*** Opening PROVIDED ENTRIES ***

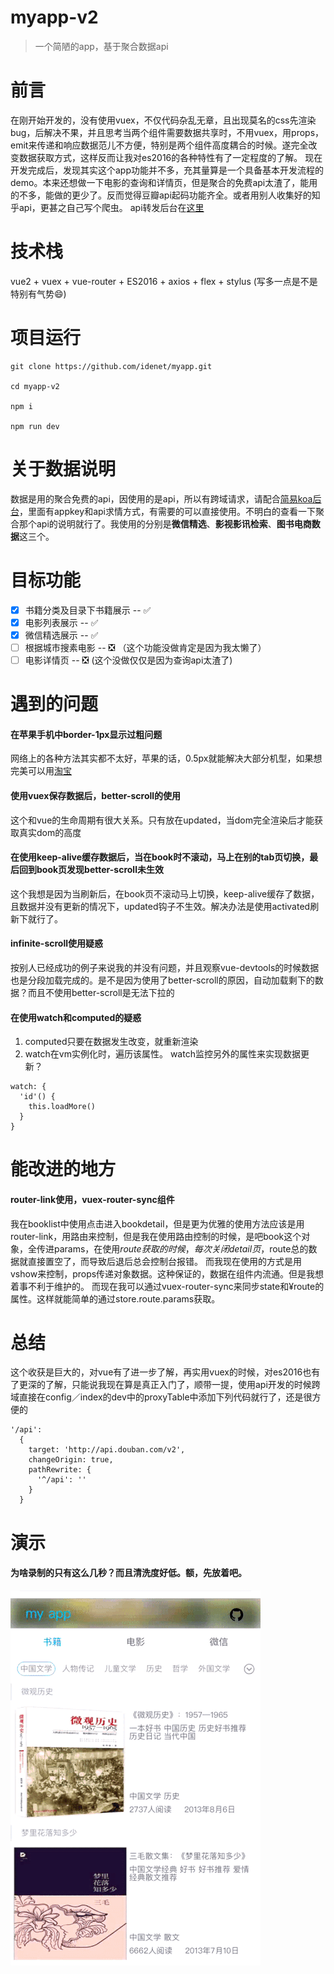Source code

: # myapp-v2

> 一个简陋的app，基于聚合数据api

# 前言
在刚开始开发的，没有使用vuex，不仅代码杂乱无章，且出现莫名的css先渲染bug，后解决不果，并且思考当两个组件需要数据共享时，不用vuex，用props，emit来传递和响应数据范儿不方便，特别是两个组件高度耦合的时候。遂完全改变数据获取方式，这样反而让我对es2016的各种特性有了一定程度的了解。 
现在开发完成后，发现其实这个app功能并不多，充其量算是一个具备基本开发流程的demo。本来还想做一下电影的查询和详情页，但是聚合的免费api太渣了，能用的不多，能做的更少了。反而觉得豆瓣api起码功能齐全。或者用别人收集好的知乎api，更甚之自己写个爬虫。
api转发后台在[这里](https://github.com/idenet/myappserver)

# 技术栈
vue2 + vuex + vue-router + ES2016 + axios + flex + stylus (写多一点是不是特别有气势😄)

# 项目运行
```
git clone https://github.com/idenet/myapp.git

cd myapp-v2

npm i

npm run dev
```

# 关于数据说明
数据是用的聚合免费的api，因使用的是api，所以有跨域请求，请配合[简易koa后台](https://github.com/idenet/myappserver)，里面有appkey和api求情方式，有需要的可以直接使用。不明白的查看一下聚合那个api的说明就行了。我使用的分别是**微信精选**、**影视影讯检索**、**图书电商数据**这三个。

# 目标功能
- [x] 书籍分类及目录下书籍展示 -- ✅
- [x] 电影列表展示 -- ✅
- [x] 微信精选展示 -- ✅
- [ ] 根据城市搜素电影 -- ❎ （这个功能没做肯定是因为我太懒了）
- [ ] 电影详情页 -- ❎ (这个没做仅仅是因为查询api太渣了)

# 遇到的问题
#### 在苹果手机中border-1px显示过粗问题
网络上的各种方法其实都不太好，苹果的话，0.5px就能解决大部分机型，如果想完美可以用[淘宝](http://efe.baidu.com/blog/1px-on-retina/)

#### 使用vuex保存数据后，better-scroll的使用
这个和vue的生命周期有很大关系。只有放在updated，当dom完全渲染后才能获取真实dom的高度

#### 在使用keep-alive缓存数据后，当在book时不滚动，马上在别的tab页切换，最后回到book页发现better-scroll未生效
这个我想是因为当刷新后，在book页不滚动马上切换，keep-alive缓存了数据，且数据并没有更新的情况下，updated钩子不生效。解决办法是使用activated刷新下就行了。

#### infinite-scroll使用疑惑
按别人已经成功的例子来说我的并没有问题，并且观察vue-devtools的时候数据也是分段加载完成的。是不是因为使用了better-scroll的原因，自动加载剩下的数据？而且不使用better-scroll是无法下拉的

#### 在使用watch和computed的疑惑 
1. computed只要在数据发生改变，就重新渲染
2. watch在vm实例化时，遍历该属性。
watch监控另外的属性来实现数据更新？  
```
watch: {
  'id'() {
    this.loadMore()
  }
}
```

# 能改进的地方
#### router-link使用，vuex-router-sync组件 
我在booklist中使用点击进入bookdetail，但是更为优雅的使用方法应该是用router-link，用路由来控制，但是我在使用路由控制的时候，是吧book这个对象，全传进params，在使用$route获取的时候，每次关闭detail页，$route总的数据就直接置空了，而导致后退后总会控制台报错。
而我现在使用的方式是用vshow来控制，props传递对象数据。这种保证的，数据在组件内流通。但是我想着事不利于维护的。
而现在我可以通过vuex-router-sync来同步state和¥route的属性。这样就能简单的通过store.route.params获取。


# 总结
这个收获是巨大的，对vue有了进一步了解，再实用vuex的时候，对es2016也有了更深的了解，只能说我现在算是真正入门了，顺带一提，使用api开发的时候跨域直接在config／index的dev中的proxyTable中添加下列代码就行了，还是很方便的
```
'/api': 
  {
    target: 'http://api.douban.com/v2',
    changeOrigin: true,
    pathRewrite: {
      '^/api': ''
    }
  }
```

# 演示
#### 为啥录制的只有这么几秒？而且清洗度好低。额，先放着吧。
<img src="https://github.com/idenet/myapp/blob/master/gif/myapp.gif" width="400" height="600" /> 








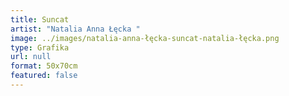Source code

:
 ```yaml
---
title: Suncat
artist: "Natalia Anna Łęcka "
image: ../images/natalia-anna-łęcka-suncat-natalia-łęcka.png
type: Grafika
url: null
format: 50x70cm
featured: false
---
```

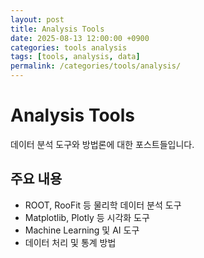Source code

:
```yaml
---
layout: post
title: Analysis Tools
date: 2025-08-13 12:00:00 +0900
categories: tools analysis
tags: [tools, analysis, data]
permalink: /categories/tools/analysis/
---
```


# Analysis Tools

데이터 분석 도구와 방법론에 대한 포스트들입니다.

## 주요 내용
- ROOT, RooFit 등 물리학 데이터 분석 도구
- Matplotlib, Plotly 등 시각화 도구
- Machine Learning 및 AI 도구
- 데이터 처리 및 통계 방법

*** Closing PROVIDED ENTRIES ***

AIM OF THE TASK: Pictures are to be left out, and the lines from the beginning of the records through the line with "网络上的各种方法其实都不太好" are to be printed exactly, with nothing added.

REPLY TO THE TASK:
Source code

: # myapp-v2

> 一个简陋的app，基于聚合数据api

# 前言
在刚开始开发的，没有使用vuex，不仅代码杂乱无章，且出现莫名的css先渲染bug，后解决不果，并且思考当两个组件需要数据共享时，不用vuex，用props，emit来传递和响应数据范儿不方便，特别是两个组件高度耦合的时候。遂完全改变数据获取方式，这样反而让我对es2016的各种特性有了一定程度的了解。 
现在开发完成后，发现其实这个app功能并不多，充其量算是一个具备基本开发流程的demo。本来还想做一下电影的查询和详情页，但是聚合的免费api太渣了，能用的不多，能做的更少了。反而觉得豆瓣api起码功能齐全。或者用别人收集好的知乎api，更甚之自己写个爬虫。
api转发后台在[这里](https://github.com/idenet/myappserver)

# 技术栈
vue2 + vuex + vue-router + ES2016 + axios + flex + stylus (写多一点是不是特别有气势😄)

# 项目运行
```
git clone https://github.com/idenet/myapp.git

cd myapp-v2

npm i

npm run dev
```

# 关于数据说明
数据是用的聚合免费的api，因使用的是api，所以有跨域请求，请配合[简易koa后台](https://github.com/idenet/myappserver)，里面有appkey和api求情方式，有需要的可以直接使用。不明白的查看一下聚合那个api的说明就行了。我使用的分别是**微信精选**、**影视影讯检索**、**图书电商数据**这三个。

# 目标功能
- [x] 书籍分类及目录下书籍展示 -- ✅
- [x] 电影列表展示 -- ✅
- [x] 微信精选展示 -- ✅
- [ ] 根据城市搜素电影 -- ❎ （这个功能没做肯定是因为我太懒了）
- [ ] 电影详情页 -- ❎ (这个没做仅仅是因为查询api太渣了)

# 遇到的问题
#### 在苹果手机中border-1px显示过粗问题
网络上的各种方法其实都不太好，苹果的话，0.5px就能解决大部分机型，如果想完美可以用[淘宝](http://efe.baidu.com/blog/1px-on-retina/)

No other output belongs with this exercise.